**AIM OF THE TASK**
Scan the records for "Images". Show the matching lines.

Stored items
-- -- --
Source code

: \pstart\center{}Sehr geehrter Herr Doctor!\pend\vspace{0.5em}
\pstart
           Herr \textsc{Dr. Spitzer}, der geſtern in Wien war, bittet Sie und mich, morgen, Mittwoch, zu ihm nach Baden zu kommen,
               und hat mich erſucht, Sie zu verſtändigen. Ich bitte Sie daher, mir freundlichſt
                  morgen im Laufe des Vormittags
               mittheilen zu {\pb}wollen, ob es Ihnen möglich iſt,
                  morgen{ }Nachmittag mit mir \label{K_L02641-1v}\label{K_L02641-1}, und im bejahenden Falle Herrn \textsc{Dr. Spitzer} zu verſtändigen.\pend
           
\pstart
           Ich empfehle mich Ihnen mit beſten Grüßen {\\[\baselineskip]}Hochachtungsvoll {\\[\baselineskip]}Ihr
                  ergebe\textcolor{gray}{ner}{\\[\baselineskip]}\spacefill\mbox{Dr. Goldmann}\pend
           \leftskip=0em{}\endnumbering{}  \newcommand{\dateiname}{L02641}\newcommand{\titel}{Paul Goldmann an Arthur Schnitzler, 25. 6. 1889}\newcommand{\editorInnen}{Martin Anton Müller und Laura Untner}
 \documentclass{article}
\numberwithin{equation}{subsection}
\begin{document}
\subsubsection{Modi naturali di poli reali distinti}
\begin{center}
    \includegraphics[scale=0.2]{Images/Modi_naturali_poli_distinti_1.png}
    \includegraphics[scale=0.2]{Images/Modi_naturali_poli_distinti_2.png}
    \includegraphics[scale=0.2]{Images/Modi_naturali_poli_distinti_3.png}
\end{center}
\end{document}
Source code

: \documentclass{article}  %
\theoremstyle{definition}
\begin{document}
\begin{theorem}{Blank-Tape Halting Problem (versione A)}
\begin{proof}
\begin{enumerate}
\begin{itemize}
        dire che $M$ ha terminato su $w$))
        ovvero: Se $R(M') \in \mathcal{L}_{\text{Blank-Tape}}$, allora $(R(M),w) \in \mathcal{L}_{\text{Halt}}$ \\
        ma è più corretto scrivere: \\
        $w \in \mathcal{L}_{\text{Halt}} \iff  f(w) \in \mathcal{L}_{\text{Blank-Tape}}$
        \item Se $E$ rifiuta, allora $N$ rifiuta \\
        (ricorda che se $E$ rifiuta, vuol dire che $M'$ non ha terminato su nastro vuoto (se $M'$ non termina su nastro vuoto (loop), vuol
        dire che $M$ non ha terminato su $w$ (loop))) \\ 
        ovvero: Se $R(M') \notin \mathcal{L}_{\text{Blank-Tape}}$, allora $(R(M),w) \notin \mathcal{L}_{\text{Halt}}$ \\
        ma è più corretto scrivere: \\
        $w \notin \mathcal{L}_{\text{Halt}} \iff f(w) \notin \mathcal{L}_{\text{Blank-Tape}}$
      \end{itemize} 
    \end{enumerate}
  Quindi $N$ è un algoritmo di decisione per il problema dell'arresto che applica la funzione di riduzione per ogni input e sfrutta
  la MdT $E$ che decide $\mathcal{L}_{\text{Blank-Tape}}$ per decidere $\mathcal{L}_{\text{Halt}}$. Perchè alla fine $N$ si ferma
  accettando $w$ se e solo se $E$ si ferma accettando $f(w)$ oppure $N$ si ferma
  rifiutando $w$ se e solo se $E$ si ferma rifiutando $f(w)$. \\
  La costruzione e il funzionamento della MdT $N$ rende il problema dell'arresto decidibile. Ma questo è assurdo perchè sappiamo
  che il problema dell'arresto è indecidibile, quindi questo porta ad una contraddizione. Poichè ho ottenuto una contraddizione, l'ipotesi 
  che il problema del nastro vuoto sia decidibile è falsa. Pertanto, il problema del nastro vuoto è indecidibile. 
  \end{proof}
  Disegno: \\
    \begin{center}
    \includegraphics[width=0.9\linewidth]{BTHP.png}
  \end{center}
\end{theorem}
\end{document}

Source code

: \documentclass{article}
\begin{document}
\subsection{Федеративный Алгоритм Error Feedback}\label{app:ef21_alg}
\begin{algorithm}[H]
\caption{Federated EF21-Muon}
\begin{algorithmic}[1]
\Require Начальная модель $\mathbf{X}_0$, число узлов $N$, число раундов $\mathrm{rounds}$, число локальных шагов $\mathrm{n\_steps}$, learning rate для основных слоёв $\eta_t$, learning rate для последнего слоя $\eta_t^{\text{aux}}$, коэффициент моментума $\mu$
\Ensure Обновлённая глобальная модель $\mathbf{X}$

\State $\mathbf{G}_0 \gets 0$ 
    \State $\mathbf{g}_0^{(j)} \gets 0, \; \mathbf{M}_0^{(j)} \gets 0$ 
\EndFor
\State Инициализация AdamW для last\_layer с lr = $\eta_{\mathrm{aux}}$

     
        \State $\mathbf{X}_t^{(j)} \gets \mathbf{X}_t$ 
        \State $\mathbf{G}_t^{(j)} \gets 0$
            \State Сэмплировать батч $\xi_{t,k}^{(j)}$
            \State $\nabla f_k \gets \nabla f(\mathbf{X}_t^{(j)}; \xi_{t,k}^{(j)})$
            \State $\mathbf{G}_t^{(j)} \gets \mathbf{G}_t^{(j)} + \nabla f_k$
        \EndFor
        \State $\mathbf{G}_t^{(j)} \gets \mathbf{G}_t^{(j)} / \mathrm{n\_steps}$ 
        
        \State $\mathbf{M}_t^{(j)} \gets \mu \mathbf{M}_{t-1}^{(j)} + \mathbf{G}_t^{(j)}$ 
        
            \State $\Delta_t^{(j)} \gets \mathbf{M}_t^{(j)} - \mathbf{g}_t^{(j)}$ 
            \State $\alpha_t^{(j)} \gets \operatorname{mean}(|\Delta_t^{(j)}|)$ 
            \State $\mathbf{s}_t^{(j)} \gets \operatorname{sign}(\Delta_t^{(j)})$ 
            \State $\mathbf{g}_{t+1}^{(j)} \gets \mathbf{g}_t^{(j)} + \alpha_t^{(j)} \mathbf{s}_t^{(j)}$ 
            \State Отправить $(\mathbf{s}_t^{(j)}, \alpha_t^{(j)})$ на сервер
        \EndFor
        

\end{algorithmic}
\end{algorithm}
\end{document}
-- -- --
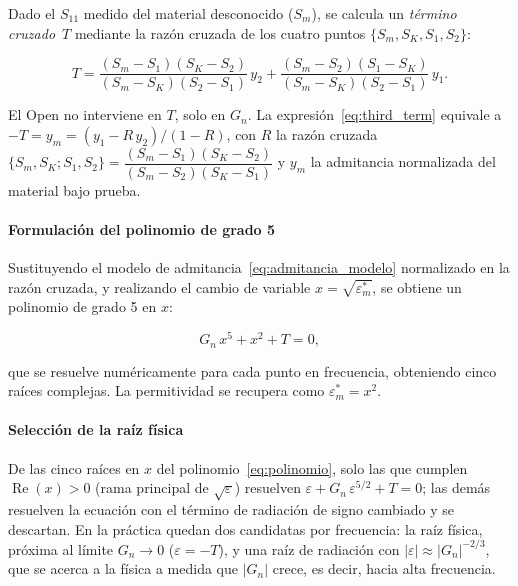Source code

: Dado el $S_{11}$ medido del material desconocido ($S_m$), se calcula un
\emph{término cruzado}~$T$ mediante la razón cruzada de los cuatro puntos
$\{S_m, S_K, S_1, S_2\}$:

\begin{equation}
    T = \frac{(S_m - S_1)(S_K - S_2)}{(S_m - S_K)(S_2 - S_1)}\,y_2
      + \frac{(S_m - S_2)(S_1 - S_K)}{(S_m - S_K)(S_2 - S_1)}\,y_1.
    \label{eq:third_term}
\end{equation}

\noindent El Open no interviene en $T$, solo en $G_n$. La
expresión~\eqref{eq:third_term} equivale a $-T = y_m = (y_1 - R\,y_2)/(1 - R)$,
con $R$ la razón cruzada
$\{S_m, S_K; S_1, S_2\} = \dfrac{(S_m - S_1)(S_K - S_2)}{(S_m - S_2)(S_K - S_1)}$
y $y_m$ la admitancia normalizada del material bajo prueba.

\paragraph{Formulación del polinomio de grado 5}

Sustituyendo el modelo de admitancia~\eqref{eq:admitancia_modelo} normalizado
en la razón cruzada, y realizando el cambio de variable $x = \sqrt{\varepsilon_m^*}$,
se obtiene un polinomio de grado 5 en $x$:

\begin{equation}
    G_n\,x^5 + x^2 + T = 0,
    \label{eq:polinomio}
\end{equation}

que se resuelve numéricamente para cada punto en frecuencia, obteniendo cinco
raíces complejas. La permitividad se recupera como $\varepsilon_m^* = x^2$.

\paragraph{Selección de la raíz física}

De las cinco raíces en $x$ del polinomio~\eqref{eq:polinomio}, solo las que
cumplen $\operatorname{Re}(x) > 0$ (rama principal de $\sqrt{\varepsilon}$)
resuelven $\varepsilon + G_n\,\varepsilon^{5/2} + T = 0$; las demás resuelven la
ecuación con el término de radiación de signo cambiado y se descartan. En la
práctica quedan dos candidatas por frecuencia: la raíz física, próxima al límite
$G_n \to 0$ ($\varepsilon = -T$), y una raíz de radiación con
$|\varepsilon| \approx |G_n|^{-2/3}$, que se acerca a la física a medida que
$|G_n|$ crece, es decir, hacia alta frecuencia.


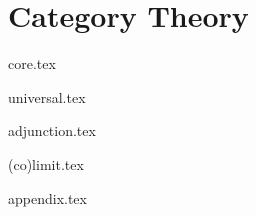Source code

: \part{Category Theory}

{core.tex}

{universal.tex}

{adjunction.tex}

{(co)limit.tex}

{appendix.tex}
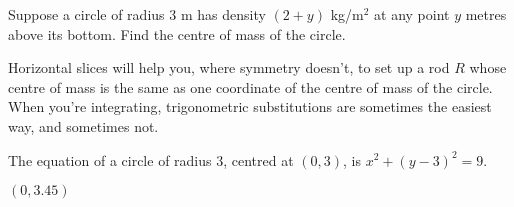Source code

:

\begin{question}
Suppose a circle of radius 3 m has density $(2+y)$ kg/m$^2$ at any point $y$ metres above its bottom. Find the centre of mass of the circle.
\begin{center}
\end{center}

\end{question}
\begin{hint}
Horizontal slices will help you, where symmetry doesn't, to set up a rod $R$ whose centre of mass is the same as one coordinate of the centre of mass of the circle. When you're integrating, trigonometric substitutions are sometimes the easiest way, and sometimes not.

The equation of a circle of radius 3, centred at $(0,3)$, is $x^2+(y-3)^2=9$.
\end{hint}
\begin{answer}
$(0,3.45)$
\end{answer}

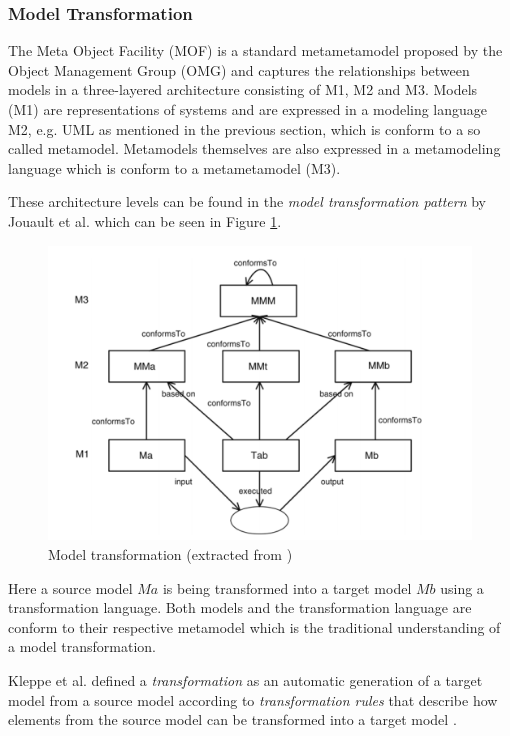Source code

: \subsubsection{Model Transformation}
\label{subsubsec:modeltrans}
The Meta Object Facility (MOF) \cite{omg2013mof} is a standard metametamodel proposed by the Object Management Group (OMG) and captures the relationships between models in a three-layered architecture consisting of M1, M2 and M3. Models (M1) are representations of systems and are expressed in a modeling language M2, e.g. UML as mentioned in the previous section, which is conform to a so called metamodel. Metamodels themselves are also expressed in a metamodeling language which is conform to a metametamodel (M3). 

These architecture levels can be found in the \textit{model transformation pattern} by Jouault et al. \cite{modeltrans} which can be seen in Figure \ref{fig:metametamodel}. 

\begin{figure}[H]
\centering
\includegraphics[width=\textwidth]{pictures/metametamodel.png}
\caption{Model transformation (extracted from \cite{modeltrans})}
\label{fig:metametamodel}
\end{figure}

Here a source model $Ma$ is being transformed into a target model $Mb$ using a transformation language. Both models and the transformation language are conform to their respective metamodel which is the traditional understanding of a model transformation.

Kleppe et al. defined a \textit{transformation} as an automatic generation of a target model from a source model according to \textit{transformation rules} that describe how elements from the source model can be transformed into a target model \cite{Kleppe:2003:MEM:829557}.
-- -- --
**EXERCISE OUTPUT**
    \includegraphics[scale=0.2]{Images/Modi_naturali_poli_distinti_1.png}
    \includegraphics[scale=0.2]{Images/Modi_naturali_poli_distinti_2.png}
    \includegraphics[scale=0.2]{Images/Modi_naturali_poli_distinti_3.png}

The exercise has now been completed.